*Exercise aim:*
Read the lines below. Copy out any that hold the string "historical".

+ + + +

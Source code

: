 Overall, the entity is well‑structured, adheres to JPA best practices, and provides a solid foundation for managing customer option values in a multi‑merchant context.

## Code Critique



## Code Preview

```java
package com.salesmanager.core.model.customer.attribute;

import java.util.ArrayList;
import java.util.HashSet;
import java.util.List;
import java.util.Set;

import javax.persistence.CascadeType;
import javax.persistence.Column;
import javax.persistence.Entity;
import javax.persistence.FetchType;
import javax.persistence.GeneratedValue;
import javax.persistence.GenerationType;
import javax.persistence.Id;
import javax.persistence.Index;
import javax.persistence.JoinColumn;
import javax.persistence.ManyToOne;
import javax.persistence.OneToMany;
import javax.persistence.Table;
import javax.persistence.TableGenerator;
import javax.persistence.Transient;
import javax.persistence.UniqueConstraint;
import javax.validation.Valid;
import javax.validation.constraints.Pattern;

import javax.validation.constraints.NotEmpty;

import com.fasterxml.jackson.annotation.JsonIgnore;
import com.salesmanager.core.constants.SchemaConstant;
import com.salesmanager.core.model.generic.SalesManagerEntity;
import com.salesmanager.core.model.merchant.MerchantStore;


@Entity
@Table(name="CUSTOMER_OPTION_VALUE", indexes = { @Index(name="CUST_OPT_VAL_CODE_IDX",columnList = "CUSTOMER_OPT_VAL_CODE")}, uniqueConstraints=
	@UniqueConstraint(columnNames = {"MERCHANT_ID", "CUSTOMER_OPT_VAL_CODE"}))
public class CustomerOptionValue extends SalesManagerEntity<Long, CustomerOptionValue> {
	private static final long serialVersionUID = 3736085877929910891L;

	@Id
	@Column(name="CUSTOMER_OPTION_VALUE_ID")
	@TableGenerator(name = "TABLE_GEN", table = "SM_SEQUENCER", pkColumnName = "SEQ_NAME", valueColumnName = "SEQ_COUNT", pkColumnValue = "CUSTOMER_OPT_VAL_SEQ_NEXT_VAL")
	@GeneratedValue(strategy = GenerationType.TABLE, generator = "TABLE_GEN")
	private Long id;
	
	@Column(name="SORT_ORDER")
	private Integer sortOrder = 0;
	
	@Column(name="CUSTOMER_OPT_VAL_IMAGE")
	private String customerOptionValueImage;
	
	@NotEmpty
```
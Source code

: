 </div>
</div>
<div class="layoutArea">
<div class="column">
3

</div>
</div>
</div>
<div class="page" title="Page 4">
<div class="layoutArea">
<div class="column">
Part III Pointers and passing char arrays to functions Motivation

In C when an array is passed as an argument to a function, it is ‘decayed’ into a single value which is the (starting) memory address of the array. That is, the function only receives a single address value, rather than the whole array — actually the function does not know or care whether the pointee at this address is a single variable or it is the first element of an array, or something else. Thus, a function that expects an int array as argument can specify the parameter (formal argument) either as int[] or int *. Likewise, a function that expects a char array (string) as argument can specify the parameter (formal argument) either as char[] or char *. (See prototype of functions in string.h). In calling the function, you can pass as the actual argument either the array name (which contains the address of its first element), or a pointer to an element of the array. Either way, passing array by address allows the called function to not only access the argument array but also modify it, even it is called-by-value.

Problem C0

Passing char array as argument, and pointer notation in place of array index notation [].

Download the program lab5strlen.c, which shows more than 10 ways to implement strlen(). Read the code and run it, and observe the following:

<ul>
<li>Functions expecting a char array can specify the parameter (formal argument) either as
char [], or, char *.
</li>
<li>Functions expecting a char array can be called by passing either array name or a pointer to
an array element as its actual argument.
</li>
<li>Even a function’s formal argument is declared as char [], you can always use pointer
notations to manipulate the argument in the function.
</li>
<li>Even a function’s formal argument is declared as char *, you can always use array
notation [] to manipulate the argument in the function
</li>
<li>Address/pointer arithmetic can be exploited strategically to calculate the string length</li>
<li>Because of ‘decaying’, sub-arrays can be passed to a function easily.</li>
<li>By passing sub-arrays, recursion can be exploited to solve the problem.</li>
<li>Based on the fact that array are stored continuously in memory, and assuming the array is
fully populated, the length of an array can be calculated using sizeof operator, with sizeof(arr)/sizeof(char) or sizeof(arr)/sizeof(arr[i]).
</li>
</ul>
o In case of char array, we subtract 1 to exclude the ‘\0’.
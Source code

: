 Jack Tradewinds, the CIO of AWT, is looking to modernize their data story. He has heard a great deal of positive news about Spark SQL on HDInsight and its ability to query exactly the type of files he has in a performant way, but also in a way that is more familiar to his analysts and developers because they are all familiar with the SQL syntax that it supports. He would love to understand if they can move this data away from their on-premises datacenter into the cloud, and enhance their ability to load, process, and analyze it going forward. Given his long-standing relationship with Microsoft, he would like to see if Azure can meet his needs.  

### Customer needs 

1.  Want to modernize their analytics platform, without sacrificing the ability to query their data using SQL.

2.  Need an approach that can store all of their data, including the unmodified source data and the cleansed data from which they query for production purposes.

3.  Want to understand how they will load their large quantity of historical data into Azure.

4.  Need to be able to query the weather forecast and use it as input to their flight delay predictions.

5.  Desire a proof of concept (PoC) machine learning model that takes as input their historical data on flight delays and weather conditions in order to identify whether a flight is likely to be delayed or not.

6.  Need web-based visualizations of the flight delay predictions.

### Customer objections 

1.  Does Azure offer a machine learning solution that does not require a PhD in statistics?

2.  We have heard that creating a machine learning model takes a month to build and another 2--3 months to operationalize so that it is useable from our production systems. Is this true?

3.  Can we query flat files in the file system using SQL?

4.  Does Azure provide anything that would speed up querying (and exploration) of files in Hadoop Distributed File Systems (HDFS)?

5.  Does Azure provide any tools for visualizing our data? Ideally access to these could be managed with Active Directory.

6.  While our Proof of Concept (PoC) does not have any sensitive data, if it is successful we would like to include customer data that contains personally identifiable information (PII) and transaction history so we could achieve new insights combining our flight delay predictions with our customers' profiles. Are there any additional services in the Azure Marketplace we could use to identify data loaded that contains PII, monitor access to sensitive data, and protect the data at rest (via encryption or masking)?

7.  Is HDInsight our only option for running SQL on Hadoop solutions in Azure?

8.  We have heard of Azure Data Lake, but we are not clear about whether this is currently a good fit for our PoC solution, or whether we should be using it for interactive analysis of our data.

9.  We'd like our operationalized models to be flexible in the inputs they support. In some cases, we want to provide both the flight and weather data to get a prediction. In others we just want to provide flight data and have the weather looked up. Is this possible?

+ + + +

*Solution:*
3.  Want to understand how they will load their large quantity of historical data into Azure.
5.  Desire a proof of concept (PoC) machine learning model that takes as input their historical data on flight delays and weather conditions in order to identify whether a flight is likely to be delayed or not.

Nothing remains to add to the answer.